▸ **WHAT IS REQUIRED**
Report only the number of lines in this material that include the string "window".

=-=-=

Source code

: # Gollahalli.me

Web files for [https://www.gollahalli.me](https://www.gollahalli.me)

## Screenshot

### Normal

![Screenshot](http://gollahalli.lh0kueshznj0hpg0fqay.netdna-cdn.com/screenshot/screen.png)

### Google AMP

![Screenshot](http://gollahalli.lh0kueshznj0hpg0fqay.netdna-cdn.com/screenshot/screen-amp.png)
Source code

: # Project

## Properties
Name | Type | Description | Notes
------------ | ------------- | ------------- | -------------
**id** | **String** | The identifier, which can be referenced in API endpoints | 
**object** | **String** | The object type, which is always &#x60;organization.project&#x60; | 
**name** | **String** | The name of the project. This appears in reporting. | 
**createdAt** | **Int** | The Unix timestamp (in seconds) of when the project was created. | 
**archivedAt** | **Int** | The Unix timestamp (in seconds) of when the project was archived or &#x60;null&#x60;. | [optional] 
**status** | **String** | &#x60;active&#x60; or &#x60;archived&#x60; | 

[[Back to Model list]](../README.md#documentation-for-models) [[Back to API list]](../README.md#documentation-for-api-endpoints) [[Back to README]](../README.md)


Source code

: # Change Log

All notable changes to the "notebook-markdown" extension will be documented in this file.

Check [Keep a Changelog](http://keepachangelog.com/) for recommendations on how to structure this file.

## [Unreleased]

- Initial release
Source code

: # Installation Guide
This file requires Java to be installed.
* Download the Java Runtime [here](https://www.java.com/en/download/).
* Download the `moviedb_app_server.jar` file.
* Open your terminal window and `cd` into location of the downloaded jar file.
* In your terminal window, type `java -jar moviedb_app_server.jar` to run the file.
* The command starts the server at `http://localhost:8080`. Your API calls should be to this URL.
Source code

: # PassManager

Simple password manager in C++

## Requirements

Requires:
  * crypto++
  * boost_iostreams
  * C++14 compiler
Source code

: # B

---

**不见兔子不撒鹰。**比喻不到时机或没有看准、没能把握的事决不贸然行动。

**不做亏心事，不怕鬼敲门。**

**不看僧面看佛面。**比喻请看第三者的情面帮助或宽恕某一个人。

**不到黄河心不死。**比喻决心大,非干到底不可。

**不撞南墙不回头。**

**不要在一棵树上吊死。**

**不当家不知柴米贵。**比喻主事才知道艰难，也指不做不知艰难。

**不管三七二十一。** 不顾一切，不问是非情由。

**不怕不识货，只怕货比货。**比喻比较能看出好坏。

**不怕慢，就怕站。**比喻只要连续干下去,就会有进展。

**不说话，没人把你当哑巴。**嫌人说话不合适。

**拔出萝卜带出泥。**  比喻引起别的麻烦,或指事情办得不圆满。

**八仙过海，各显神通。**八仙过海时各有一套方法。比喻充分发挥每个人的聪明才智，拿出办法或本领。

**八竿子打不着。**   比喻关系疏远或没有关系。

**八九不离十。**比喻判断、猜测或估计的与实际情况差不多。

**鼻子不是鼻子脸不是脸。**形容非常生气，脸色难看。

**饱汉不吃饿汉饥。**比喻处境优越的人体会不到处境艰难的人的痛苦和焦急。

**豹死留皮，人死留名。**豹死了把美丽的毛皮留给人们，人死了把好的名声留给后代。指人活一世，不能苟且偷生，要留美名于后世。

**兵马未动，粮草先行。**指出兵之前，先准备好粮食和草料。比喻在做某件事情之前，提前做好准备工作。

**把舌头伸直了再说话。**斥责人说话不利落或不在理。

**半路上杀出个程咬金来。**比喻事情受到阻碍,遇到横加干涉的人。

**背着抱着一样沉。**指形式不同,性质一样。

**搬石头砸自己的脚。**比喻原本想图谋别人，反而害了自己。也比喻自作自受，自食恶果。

=-=-=

▸ **TASK SOLUTION**
2